It is based on the fact that human intelligence can be put in a way that machines can easily mimic it and execute the given tasks easily, from easy to even more complex ones. Artificial intelligence is excellence that includes learning, reasoning, and perception. It is continuously upgrading its game to benefit several different industries. Machines are wired using a cross-disciplinary approach based on mathematics, computer science, linguistics, psychology, and more.

Will Artificial Intelligence (AI) destroy human existence in the future?

IS RESEARCH ON AI SAFE FOR HUMANITY?

In the near future, the agenda of keeping AI’s impact on society’s benefits motivates research in many areas, from law to economics and technical trademarks such as verification, validity, control, and, most importantly, security.

However, to be precise, it’s a bit more than your laptop crashes or it gets hacked. It becomes so much more important to see if the AI works exactly how you would have worked in that specific circumstances, especially if it is controlling your car, your airplane, your pacemaker, your automated trading system, or the power grid.

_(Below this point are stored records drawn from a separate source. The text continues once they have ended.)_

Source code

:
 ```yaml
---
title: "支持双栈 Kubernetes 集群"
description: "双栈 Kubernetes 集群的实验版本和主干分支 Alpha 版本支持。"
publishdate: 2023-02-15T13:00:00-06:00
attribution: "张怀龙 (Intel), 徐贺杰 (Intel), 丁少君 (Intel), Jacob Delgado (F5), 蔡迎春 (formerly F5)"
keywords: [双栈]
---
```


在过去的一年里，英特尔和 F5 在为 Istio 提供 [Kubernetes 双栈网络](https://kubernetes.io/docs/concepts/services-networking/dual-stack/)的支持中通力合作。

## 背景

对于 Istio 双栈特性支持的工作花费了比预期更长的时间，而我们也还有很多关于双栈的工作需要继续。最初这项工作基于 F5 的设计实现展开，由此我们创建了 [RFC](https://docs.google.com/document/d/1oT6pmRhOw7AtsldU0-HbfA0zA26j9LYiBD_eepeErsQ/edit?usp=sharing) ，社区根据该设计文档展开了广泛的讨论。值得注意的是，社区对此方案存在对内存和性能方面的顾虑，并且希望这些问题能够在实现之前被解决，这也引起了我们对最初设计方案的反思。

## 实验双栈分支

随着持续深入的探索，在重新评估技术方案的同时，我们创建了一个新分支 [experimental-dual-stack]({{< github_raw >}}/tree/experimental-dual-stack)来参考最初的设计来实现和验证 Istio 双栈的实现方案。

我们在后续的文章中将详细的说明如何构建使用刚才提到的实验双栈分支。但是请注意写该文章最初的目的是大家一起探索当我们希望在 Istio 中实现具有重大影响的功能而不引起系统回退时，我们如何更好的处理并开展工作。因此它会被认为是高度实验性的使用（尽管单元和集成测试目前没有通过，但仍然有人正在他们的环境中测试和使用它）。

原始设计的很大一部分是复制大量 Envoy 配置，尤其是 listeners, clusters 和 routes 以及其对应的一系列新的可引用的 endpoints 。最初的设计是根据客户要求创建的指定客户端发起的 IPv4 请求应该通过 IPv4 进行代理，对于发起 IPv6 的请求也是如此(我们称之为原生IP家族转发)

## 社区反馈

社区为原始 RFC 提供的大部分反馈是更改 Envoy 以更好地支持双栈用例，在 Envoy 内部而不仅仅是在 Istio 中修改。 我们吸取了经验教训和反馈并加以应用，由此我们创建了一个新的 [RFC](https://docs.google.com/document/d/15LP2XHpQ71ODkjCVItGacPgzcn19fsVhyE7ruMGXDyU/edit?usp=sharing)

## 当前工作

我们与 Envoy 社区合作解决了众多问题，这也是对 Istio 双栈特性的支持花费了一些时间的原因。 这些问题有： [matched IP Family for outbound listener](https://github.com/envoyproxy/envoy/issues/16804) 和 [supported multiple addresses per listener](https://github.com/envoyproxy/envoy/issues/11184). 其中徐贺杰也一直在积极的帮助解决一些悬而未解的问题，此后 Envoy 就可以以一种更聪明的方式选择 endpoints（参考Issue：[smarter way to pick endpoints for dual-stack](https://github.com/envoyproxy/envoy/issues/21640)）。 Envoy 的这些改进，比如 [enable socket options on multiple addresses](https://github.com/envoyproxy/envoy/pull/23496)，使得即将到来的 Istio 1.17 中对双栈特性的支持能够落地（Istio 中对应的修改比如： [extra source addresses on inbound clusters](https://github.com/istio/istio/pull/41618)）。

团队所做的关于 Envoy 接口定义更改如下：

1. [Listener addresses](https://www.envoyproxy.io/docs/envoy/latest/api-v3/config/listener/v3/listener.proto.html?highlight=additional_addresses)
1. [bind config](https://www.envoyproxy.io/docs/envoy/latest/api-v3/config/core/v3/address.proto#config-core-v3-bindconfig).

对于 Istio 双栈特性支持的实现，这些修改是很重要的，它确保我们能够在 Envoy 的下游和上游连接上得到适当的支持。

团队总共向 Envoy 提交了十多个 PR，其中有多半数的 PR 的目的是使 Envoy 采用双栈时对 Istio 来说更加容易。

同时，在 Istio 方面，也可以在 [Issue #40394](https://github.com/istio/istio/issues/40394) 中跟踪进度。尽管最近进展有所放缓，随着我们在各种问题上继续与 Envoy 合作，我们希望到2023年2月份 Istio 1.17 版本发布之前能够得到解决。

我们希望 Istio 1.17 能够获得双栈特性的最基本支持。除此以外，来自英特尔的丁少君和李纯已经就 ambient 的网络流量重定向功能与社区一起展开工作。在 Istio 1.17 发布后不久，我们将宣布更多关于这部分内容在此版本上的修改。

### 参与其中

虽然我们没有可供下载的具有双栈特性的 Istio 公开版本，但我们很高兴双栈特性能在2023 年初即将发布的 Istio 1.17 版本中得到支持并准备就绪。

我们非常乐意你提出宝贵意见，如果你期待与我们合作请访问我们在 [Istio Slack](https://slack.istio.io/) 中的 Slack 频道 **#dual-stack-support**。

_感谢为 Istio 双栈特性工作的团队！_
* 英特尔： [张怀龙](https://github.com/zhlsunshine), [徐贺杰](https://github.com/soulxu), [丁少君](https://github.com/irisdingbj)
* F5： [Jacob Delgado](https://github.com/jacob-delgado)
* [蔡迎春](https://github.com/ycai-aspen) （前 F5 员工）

Talking of challenges, an upcoming short-term challenge might be preventing a devastating arms race in lethal autonomous weapons. On a long-term aspect, as IJ good pointed out in 1965, designing a smart AI system is a cognitive task and it will be able to show intelligence greater than any human that will also lead to self-improvement or self-recovery.

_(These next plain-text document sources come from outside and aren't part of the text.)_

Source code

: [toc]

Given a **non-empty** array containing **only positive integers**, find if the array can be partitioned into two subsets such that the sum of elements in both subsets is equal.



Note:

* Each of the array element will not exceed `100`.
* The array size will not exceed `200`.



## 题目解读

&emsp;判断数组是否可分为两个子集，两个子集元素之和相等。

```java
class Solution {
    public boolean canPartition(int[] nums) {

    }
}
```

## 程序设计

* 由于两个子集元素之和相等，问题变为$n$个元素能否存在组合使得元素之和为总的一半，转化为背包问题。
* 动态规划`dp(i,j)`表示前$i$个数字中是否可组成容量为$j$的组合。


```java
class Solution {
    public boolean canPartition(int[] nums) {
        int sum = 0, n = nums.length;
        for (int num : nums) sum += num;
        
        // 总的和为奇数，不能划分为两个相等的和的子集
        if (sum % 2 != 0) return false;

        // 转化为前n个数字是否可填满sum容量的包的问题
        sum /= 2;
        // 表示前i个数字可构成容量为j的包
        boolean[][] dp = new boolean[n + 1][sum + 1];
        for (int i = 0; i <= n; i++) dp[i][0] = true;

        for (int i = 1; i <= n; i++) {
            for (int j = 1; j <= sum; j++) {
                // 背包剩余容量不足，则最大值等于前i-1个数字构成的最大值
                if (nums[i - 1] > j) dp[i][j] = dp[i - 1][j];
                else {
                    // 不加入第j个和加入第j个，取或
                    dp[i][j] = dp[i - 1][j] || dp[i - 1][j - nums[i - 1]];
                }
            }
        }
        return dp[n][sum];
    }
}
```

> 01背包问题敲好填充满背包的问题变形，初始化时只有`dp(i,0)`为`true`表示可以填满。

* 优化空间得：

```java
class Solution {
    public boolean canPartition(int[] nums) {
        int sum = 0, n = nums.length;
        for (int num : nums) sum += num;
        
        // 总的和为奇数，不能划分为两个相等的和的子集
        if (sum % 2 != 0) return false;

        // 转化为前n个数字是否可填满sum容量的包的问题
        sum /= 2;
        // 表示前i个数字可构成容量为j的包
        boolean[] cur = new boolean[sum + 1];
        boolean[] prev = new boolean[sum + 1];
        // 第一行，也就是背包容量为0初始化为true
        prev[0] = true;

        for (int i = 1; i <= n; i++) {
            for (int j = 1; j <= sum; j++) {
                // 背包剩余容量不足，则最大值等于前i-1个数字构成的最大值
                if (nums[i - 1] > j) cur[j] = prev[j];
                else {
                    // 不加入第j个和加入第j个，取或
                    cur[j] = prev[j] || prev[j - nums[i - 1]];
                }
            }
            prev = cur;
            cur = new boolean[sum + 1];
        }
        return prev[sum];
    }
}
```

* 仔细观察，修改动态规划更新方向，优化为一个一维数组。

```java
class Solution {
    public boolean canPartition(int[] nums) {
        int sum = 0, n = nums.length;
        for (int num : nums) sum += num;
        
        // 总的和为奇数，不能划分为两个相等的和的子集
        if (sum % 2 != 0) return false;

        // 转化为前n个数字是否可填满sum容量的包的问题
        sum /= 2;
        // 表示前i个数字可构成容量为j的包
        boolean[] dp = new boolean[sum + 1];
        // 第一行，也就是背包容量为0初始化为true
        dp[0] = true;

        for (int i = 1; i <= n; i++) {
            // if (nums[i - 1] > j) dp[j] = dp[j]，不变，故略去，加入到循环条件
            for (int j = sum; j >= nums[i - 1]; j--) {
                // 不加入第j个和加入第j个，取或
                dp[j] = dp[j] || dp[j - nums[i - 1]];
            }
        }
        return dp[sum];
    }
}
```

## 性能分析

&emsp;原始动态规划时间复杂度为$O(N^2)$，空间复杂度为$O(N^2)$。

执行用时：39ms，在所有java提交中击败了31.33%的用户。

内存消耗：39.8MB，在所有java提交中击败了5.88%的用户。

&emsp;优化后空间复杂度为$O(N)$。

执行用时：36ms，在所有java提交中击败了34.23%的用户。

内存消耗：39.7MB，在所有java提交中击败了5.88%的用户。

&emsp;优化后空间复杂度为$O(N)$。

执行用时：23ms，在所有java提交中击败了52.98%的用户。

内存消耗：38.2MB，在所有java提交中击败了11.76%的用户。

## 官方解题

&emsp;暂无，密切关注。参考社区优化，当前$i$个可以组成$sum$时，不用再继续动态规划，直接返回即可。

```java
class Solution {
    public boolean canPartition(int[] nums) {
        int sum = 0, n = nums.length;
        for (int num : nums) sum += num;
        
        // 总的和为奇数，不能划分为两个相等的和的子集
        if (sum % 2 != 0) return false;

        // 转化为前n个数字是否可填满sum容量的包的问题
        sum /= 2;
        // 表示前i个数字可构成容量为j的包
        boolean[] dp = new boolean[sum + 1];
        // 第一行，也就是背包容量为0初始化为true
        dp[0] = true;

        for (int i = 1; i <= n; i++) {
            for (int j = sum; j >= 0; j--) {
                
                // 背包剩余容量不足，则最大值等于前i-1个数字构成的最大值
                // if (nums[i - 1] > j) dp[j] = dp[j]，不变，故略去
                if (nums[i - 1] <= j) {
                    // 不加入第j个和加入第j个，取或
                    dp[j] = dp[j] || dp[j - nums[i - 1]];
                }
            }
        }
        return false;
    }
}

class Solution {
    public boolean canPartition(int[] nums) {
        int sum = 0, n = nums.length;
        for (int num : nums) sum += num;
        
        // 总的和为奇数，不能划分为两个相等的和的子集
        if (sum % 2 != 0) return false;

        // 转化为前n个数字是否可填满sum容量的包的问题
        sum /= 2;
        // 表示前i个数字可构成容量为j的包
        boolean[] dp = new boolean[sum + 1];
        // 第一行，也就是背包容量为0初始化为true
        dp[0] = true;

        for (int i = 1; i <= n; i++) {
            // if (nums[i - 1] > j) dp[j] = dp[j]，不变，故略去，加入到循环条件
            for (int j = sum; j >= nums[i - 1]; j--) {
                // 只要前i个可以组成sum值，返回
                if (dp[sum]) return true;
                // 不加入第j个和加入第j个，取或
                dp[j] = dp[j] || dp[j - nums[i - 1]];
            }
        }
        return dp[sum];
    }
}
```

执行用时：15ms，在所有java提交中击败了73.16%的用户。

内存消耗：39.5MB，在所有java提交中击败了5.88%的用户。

This should trigger a question in our mind id in the quest to make better AI, an AI system becomes better than human beings and does every cognitive task better than them? It could trigger an intelligence explosion of the AI to such extent that it would leave the human intelligence far behind.

By inventing revolutionary new technologies, we might eradicate war, pandemics, poverty, or diseases, and inventing such a superintelligence system would be the biggest even in human history. But we should be equal concern about setting our goals and aligning our priorities before it becomes superintelligent.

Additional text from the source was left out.